FireOpal gave me up. Somewhere between a blink and a tear, he let go of all that's in his heart. And forgot all that's in mine. *sigh* If I prefer being miserable, I must be in total fucking bliss at the moment.
Laters
"Why no recent Blog? I was quite interested in what you allow everyone else read except for those that you don't know personally.
It's kind of like a billboard diary in a town you've never even considered visiting."

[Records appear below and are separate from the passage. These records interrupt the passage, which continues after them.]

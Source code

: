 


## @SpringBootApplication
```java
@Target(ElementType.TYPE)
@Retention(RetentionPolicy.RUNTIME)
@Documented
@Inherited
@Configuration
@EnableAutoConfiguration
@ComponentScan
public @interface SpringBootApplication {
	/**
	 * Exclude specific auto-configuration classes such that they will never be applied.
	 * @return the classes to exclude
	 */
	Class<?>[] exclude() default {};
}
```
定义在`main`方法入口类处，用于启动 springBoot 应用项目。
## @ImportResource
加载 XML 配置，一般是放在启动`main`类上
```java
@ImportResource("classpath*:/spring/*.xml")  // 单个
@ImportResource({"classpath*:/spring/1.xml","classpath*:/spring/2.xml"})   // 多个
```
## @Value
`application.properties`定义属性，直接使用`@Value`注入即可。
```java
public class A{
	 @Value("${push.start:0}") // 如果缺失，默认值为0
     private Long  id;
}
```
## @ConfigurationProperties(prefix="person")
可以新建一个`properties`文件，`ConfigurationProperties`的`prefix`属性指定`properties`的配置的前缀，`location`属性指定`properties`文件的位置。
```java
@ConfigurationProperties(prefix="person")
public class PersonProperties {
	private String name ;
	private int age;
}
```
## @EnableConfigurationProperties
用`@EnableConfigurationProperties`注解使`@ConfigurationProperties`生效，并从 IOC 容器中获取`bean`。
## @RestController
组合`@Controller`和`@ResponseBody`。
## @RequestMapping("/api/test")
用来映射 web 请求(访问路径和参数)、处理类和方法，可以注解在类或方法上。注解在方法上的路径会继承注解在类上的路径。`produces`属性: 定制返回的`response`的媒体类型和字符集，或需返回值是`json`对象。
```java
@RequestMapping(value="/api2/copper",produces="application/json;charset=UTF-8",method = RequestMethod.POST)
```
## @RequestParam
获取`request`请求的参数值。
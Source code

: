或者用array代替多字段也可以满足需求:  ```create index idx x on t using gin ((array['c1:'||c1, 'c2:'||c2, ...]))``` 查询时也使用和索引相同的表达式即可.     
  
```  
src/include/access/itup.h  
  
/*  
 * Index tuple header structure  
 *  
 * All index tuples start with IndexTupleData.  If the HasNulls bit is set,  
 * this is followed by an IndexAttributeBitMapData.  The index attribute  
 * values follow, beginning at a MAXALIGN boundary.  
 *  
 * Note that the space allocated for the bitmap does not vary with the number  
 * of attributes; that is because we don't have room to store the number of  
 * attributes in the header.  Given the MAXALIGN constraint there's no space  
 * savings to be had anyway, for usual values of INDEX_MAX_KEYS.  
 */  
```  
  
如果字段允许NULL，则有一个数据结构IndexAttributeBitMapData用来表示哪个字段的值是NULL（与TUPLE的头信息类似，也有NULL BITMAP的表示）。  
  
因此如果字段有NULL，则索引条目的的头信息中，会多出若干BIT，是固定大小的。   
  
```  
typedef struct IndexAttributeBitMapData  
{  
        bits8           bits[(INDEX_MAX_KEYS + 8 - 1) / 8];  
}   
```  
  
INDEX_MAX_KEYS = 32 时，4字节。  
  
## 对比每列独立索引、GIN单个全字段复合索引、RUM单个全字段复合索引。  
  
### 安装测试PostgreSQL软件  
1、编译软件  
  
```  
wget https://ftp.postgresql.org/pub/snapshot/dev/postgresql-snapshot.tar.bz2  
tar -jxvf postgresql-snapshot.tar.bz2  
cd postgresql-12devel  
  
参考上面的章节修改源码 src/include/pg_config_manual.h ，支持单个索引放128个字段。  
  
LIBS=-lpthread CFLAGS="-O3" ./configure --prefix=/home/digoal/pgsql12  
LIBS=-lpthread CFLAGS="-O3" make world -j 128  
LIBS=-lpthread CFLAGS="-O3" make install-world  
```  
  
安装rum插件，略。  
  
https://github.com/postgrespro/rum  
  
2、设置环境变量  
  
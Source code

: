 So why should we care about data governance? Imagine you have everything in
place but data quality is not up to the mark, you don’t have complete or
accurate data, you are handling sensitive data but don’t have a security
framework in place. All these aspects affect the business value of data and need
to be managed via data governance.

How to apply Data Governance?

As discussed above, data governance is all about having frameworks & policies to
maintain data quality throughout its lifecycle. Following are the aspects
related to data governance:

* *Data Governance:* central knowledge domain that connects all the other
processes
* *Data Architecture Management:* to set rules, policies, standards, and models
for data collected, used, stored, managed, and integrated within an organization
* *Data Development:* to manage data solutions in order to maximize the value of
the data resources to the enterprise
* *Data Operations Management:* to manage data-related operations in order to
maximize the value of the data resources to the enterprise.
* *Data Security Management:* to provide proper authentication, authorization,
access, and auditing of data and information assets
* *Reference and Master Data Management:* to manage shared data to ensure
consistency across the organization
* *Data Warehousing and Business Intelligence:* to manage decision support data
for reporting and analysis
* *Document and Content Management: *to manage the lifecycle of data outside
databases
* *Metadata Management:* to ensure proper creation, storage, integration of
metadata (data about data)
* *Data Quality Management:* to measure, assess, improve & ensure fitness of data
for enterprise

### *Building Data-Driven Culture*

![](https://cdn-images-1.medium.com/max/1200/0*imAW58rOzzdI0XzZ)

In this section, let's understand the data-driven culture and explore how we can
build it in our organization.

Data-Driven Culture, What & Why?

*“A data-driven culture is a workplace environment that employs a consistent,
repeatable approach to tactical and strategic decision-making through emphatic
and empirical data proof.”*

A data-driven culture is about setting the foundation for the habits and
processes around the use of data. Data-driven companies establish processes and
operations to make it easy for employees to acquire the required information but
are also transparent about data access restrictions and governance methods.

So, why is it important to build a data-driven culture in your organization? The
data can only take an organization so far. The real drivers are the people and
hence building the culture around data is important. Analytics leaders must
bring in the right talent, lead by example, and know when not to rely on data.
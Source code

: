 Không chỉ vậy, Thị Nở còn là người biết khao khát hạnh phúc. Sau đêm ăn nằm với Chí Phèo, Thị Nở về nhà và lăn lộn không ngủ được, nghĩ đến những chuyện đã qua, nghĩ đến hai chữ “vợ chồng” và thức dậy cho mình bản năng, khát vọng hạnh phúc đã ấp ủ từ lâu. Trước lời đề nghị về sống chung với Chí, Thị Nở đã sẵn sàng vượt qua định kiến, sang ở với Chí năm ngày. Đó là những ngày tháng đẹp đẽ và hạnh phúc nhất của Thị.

For some reason that image appeals to me. Like an advertisement for Virginia, because what the hell is in Virginia, and who would go there if they didn't have family or something? Or Wyoming. Who the hell would go there ANYWAY (and I DO have family there)? Is that what this is? A pathetic attempt to gain visitors? I wonder what the tour guide would say? "Welcome to my inner mess. Everything in here is fragile, handle with care-or for your own good, just don't handle at all, it's really safer that way. To the right we have fears and hopes-see the itty bitty door?, that's hopes-to the left we have shattered dreams and faded illusions. Moving further along, we have insecurities and confidences-no, that's not a mouse hole, that's the confidences. And soon you'll get to see pain and pleasure-careful there, though, sometimes the screams get quite loud, and I never CAN tell which of those it's coming from. Up ahead we have childhood-please don't step on the little running things, none of us have ever been able to figure out what they are, but we're all pretty sure that SOMEthing would break if they were trampled. Ah, and here's what we've been waiting for: random thoughts. Notice how this section takes up the most room, how ornate and intricate the whole thing is. Doesn't it just make you think 'god, what the hell does this chic DO all day, sit around twiddling her thumbs thinking up this fucked up shit?' Yeah, sometimes I wonder that, too. Now if you'll all excuse me, it's almost time for my lunch break. I'm sure you'll find everything to your....um....interest. And you might even find a way out one of these days. Hell, I'm still looking for the cafeteria."
Yeah, that sounds like my inner tour guide.